WORK ORDER
The entries below should be quoted exactly, with no pictures carried over.

:: PROVIDED DATA ::

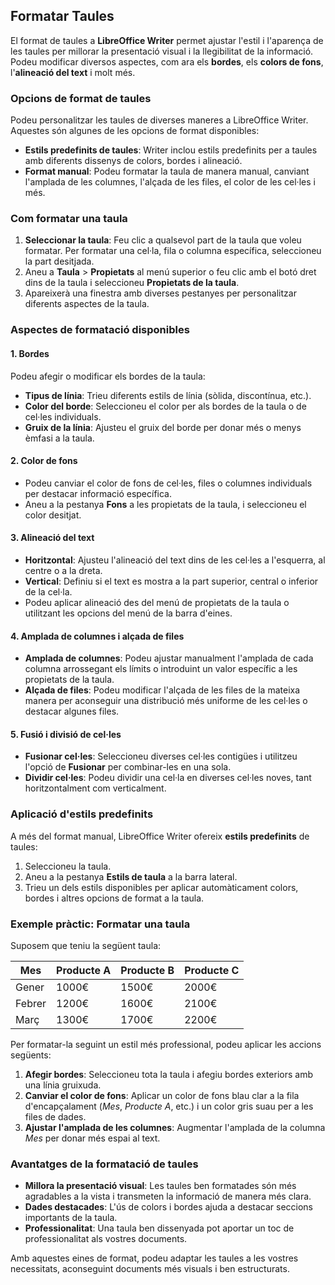 ## Formatar Taules

El format de taules a **LibreOffice Writer** permet ajustar l'estil i l'aparença de les taules per millorar la presentació visual i la llegibilitat de la informació. Podeu modificar diversos aspectes, com ara els **bordes**, els **colors de fons**, l'**alineació del text** i molt més.

### Opcions de format de taules

Podeu personalitzar les taules de diverses maneres a LibreOffice Writer. Aquestes són algunes de les opcions de format disponibles:

- **Estils predefinits de taules**: Writer inclou estils predefinits per a taules amb diferents dissenys de colors, bordes i alineació.
- **Format manual**: Podeu formatar la taula de manera manual, canviant l'amplada de les columnes, l'alçada de les files, el color de les cel·les i més.

### Com formatar una taula

1. **Seleccionar la taula**: Feu clic a qualsevol part de la taula que voleu formatar. Per formatar una cel·la, fila o columna específica, seleccioneu la part desitjada.
2. Aneu a **Taula** > **Propietats** al menú superior o feu clic amb el botó dret dins de la taula i seleccioneu **Propietats de la taula**.
3. Apareixerà una finestra amb diverses pestanyes per personalitzar diferents aspectes de la taula.

### Aspectes de formatació disponibles

#### 1. **Bordes**
   Podeu afegir o modificar els bordes de la taula:
   - **Tipus de línia**: Trieu diferents estils de línia (sòlida, discontínua, etc.).
   - **Color del borde**: Seleccioneu el color per als bordes de la taula o de cel·les individuals.
   - **Gruix de la línia**: Ajusteu el gruix del borde per donar més o menys èmfasi a la taula.

#### 2. **Color de fons**
   - Podeu canviar el color de fons de cel·les, files o columnes individuals per destacar informació específica.
   - Aneu a la pestanya **Fons** a les propietats de la taula, i seleccioneu el color desitjat.

#### 3. **Alineació del text**
   - **Horitzontal**: Ajusteu l'alineació del text dins de les cel·les a l'esquerra, al centre o a la dreta.
   - **Vertical**: Definiu si el text es mostra a la part superior, central o inferior de la cel·la.
   - Podeu aplicar alineació des del menú de propietats de la taula o utilitzant les opcions del menú de la barra d'eines.

#### 4. **Amplada de columnes i alçada de files**
   - **Amplada de columnes**: Podeu ajustar manualment l'amplada de cada columna arrossegant els límits o introduint un valor específic a les propietats de la taula.
   - **Alçada de files**: Podeu modificar l'alçada de les files de la mateixa manera per aconseguir una distribució més uniforme de les cel·les o destacar algunes files.

#### 5. **Fusió i divisió de cel·les**
   - **Fusionar cel·les**: Seleccioneu diverses cel·les contigües i utilitzeu l'opció de **Fusionar** per combinar-les en una sola.
   - **Dividir cel·les**: Podeu dividir una cel·la en diverses cel·les noves, tant horitzontalment com verticalment.

### Aplicació d'estils predefinits

A més del format manual, LibreOffice Writer ofereix **estils predefinits** de taules:

1. Seleccioneu la taula.
2. Aneu a la pestanya **Estils de taula** a la barra lateral.
3. Trieu un dels estils disponibles per aplicar automàticament colors, bordes i altres opcions de format a la taula.

### Exemple pràctic: Formatar una taula

Suposem que teniu la següent taula:

| Mes       | Producte A | Producte B | Producte C |
|-----------|------------|------------|------------|
| Gener     | 1000€      | 1500€      | 2000€      |
| Febrer    | 1200€      | 1600€      | 2100€      |
| Març      | 1300€      | 1700€      | 2200€      |

Per formatar-la seguint un estil més professional, podeu aplicar les accions següents:

1. **Afegir bordes**: Seleccioneu tota la taula i afegiu bordes exteriors amb una línia gruixuda.
2. **Canviar el color de fons**: Aplicar un color de fons blau clar a la fila d'encapçalament (*Mes*, *Producte A*, etc.) i un color gris suau per a les files de dades.
3. **Ajustar l'amplada de les columnes**: Augmentar l'amplada de la columna *Mes* per donar més espai al text.

### Avantatges de la formatació de taules

- **Millora la presentació visual**: Les taules ben formatades són més agradables a la vista i transmeten la informació de manera més clara.
- **Dades destacades**: L'ús de colors i bordes ajuda a destacar seccions importants de la taula.
- **Professionalitat**: Una taula ben dissenyada pot aportar un toc de professionalitat als vostres documents.

Amb aquestes eines de format, podeu adaptar les taules a les vostres necessitats, aconseguint documents més visuals i ben estructurats.
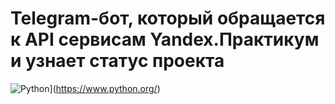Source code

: # Telegram-бот, который обращается к API сервисам Yandex.Практикум и узнает статус проекта

![Python](https://img.shields.io/badge/-Python-464646?style=flat-square&logo=Python)](https://www.python.org/)
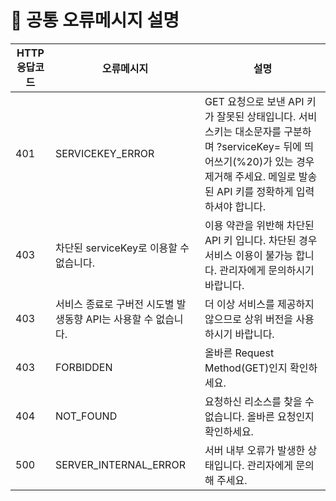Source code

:  # 📙 공통 오류메시지 설명
 
|HTTP 응답코드|오류메시지|설명|
|--|--|--|
|401|SERVICEKEY_ERROR|GET 요청으로 보낸 API 키가 잘못된 상태입니다. 서비스키는 대소문자를 구분하며 ?serviceKey= 뒤에 띄어쓰기(%20)가 있는 경우 제거해 주세요. 메일로 발송된 API 키를 정확하게 입력하셔야 합니다.|
|403|차단된 serviceKey로 이용할 수 없습니다.|이용 약관을 위반해 차단된 API 키 입니다. 차단된 경우 서비스 이용이 불가능 합니다. 관리자에게 문의하시기 바랍니다.|
|403|서비스 종료로 구버전 시도별 발생동향 API는 사용할 수 없습니다.|더 이상 서비스를 제공하지 않으므로 상위 버전을 사용하시기 바랍니다.|
|403|FORBIDDEN|올바른 Request Method(GET)인지 확인하세요.|
|404|NOT_FOUND|요청하신 리소스를 찾을 수 없습니다. 올바른 요청인지 확인하세요.|
|500|SERVER_INTERNAL_ERROR|서버 내부 오류가 발생한 상태입니다. 관리자에게 문의해 주세요.
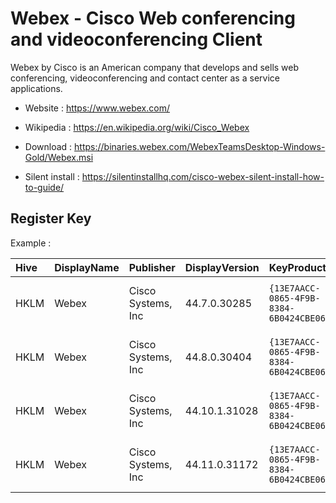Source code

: # Webex - Cisco Web conferencing and videoconferencing Client

Webex by Cisco is an American company that develops and sells web
conferencing, videoconferencing and contact center as a service
applications.

* Website : https://www.webex.com/
* Wikipedia : https://en.wikipedia.org/wiki/Cisco_Webex

* Download : https://binaries.webex.com/WebexTeamsDesktop-Windows-Gold/Webex.msi
* Silent install : https://silentinstallhq.com/cisco-webex-silent-install-how-to-guide/


## Register Key

Example :

 | Hive | DisplayName | Publisher | DisplayVersion | KeyProduct | UninstallExe |
 |:---- |:----------- |:--------- |:-------------- |:---------- |:------------ |
 | HKLM | Webex | Cisco Systems, Inc | 44.7.0.30285 | `{13E7AACC-0865-4F9B-8384-6B0424CBE06E}` | `MsiExec.exe /X{13E7AACC-0865-4F9B-8384-6B0424CBE06E}` |
 | HKLM | Webex | Cisco Systems, Inc | 44.8.0.30404 | `{13E7AACC-0865-4F9B-8384-6B0424CBE06E}` | `MsiExec.exe /X{13E7AACC-0865-4F9B-8384-6B0424CBE06E}` |
 | HKLM | Webex | Cisco Systems, Inc | 44.10.1.31028 | `{13E7AACC-0865-4F9B-8384-6B0424CBE06E}` | `MsiExec.exe /X{13E7AACC-0865-4F9B-8384-6B0424CBE06E}` |
 | HKLM | Webex | Cisco Systems, Inc | 44.11.0.31172 | `{13E7AACC-0865-4F9B-8384-6B0424CBE06E}` | `MsiExec.exe /X{13E7AACC-0865-4F9B-8384-6B0424CBE06E}` |
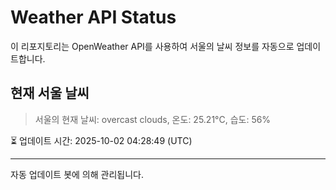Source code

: 
# Weather API Status

이 리포지토리는 OpenWeather API를 사용하여 서울의 날씨 정보를 자동으로 업데이트합니다.

## 현재 서울 날씨
> 서울의 현재 날씨: overcast clouds, 온도: 25.21°C, 습도: 56%

⏳ 업데이트 시간: 2025-10-02 04:28:49 (UTC)

---
자동 업데이트 봇에 의해 관리됩니다.
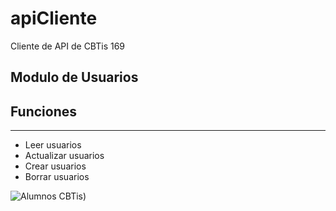 # apiCliente
Cliente de API de CBTis 169

## Modulo de Usuarios

## Funciones
------------
* Leer usuarios
* Actualizar usuarios
* Crear usuarios
* Borrar usuarios

![Alumnos CBTis](https://cbtis.net/media/alumnos4.jpg))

:::

FINISHED EXERCISE
 ## Formatar Taules

El format de taules a **LibreOffice Writer** permet ajustar l'estil i l'aparença de les taules per millorar la presentació visual i la llegibilitat de la informació. Podeu modificar diversos aspectes, com ara els **bordes**, els **colors de fons**, l'**alineació del text** i molt més.

### Opcions de format de taules

Podeu personalitzar les taules de diverses maneres a LibreOffice Writer. Aquestes són algunes de les opcions de format disponibles:

- **Estils predefinits de taules**: Writer inclou estils predefinits per a taules amb diferents dissenys de colors, bordes i alineació.
- **Format manual**: Podeu formatar la taula de manera manual, canviant l'amplada de les columnes, l'alçada de les files, el color de les cel·les i més.

### Com formatar una taula

1. **Seleccionar la taula**: Feu clic a qualsevol part de la taula que voleu formatar. Per formatar una cel·la, fila o columna específica, seleccioneu la part desitjada.
2. Aneu a **Taula** > **Propietats** al menú superior o feu clic amb el botó dret dins de la taula i seleccioneu **Propietats de la taula**.
3. Apareixerà una finestra amb diverses pestanyes per personalitzar diferents aspectes de la taula.

### Aspectes de formatació disponibles

#### 1. **Bordes**
   Podeu afegir o modificar els bordes de la taula:
   - **Tipus de línia**: Trieu diferents estils de línia (sòlida, discontínua, etc.).
   - **Color del borde**: Seleccioneu el color per als bordes de la taula o de cel·les individuals.
   - **Gruix de la línia**: Ajusteu el gruix del borde per donar més o menys èmfasi a la taula.

#### 2. **Color de fons**
   - Podeu canviar el color de fons de cel·les, files o columnes individuals per destacar informació específica.
   - Aneu a la pestanya **Fons** a les propietats de la taula, i seleccioneu el color desitjat.

#### 3. **Alineació del text**
   - **Horitzontal**: Ajusteu l'alineació del text dins de les cel·les a l'esquerra, al centre o a la dreta.
   - **Vertical**: Definiu si el text es mostra a la part superior, central o inferior de la cel·la.
   - Podeu aplicar alineació des del menú de propietats de la taula o utilitzant les opcions del menú de la barra d'eines.

#### 4. **Amplada de columnes i alçada de files**
   - **Amplada de columnes**: Podeu ajustar manualment l'amplada de cada columna arrossegant els límits o introduint un valor específic a les propietats de la taula.
   - **Alçada de files**: Podeu modificar l'alçada de les files de la mateixa manera per aconseguir una distribució més uniforme de les cel·les o destacar algunes files.

#### 5. **Fusió i divisió de cel·les**
   - **Fusionar cel·les**: Seleccioneu diverses cel·les contigües i utilitzeu l'opció de **Fusionar** per combinar-les en una sola.
   - **Dividir cel·les**: Podeu dividir una cel·la en diverses cel·les noves, tant horitzontalment com verticalment.

### Aplicació d'estils predefinits

A més del format manual, LibreOffice Writer ofereix **estils predefinits** de taules:

1. Seleccioneu la taula.
2. Aneu a la pestanya **Estils de taula** a la barra lateral.
3. Trieu un dels estils disponibles per aplicar automàticament colors, bordes i altres opcions de format a la taula.

### Exemple pràctic: Formatar una taula

Suposem que teniu la següent taula:

| Mes       | Producte A | Producte B | Producte C |
|-----------|------------|------------|------------|
| Gener     | 1000€      | 1500€      | 2000€      |
| Febrer    | 1200€      | 1600€      | 2100€      |
| Març      | 1300€      | 1700€      | 2200€      |

Per formatar-la seguint un estil més professional, podeu aplicar les accions següents:

1. **Afegir bordes**: Seleccioneu tota la taula i afegiu bordes exteriors amb una línia gruixuda.
2. **Canviar el color de fons**: Aplicar un color de fons blau clar a la fila d'encapçalament (*Mes*, *Producte A*, etc.) i un color gris suau per a les files de dades.
3. **Ajustar l'amplada de les columnes**: Augmentar l'amplada de la columna *Mes* per donar més espai al text.

### Avantatges de la formatació de taules

- **Millora la presentació visual**: Les taules ben formatades són més agradables a la vista i transmeten la informació de manera més clara.
- **Dades destacades**: L'ús de colors i bordes ajuda a destacar seccions importants de la taula.
- **Professionalitat**: Una taula ben dissenyada pot aportar un toc de professionalitat als vostres documents.

Amb aquestes eines de format, podeu adaptar les taules a les vostres necessitats, aconseguint documents més visuals i ben estructurats.
Source code

: # Telegram-бот, который обращается к API сервисам Yandex.Практикум и узнает статус проекта

![Python](https://img.shields.io/badge/-Python-464646?style=flat-square&logo=Python)](https://www.python.org/)
Source code

:  # 📙 공통 오류메시지 설명
 
|HTTP 응답코드|오류메시지|설명|
|--|--|--|
|401|SERVICEKEY_ERROR|GET 요청으로 보낸 API 키가 잘못된 상태입니다. 서비스키는 대소문자를 구분하며 ?serviceKey= 뒤에 띄어쓰기(%20)가 있는 경우 제거해 주세요. 메일로 발송된 API 키를 정확하게 입력하셔야 합니다.|
|403|차단된 serviceKey로 이용할 수 없습니다.|이용 약관을 위반해 차단된 API 키 입니다. 차단된 경우 서비스 이용이 불가능 합니다. 관리자에게 문의하시기 바랍니다.|
|403|서비스 종료로 구버전 시도별 발생동향 API는 사용할 수 없습니다.|더 이상 서비스를 제공하지 않으므로 상위 버전을 사용하시기 바랍니다.|
|403|FORBIDDEN|올바른 Request Method(GET)인지 확인하세요.|
|404|NOT_FOUND|요청하신 리소스를 찾을 수 없습니다. 올바른 요청인지 확인하세요.|
|500|SERVER_INTERNAL_ERROR|서버 내부 오류가 발생한 상태입니다. 관리자에게 문의해 주세요.
Source code

: # Webex - Cisco Web conferencing and videoconferencing Client

Webex by Cisco is an American company that develops and sells web
conferencing, videoconferencing and contact center as a service
applications.

* Website : https://www.webex.com/
* Wikipedia : https://en.wikipedia.org/wiki/Cisco_Webex

* Download : https://binaries.webex.com/WebexTeamsDesktop-Windows-Gold/Webex.msi
* Silent install : https://silentinstallhq.com/cisco-webex-silent-install-how-to-guide/


## Register Key

Example :

 | Hive | DisplayName | Publisher | DisplayVersion | KeyProduct | UninstallExe |
 |:---- |:----------- |:--------- |:-------------- |:---------- |:------------ |
 | HKLM | Webex | Cisco Systems, Inc | 44.7.0.30285 | `{13E7AACC-0865-4F9B-8384-6B0424CBE06E}` | `MsiExec.exe /X{13E7AACC-0865-4F9B-8384-6B0424CBE06E}` |
 | HKLM | Webex | Cisco Systems, Inc | 44.8.0.30404 | `{13E7AACC-0865-4F9B-8384-6B0424CBE06E}` | `MsiExec.exe /X{13E7AACC-0865-4F9B-8384-6B0424CBE06E}` |
 | HKLM | Webex | Cisco Systems, Inc | 44.10.1.31028 | `{13E7AACC-0865-4F9B-8384-6B0424CBE06E}` | `MsiExec.exe /X{13E7AACC-0865-4F9B-8384-6B0424CBE06E}` |
 | HKLM | Webex | Cisco Systems, Inc | 44.11.0.31172 | `{13E7AACC-0865-4F9B-8384-6B0424CBE06E}` | `MsiExec.exe /X{13E7AACC-0865-4F9B-8384-6B0424CBE06E}` |
Source code

: 
# Weather API Status

이 리포지토리는 OpenWeather API를 사용하여 서울의 날씨 정보를 자동으로 업데이트합니다.

## 현재 서울 날씨
> 서울의 현재 날씨: overcast clouds, 온도: 25.21°C, 습도: 56%

⏳ 업데이트 시간: 2025-10-02 04:28:49 (UTC)

---
자동 업데이트 봇에 의해 관리됩니다.
 # apiCliente
Cliente de API de CBTis 169

## Modulo de Usuarios

## Funciones
------------
* Leer usuarios
* Actualizar usuarios
* Crear usuarios
* Borrar usuarios

![Alumnos CBTis](https://cbtis.net/media/alumnos4.jpg))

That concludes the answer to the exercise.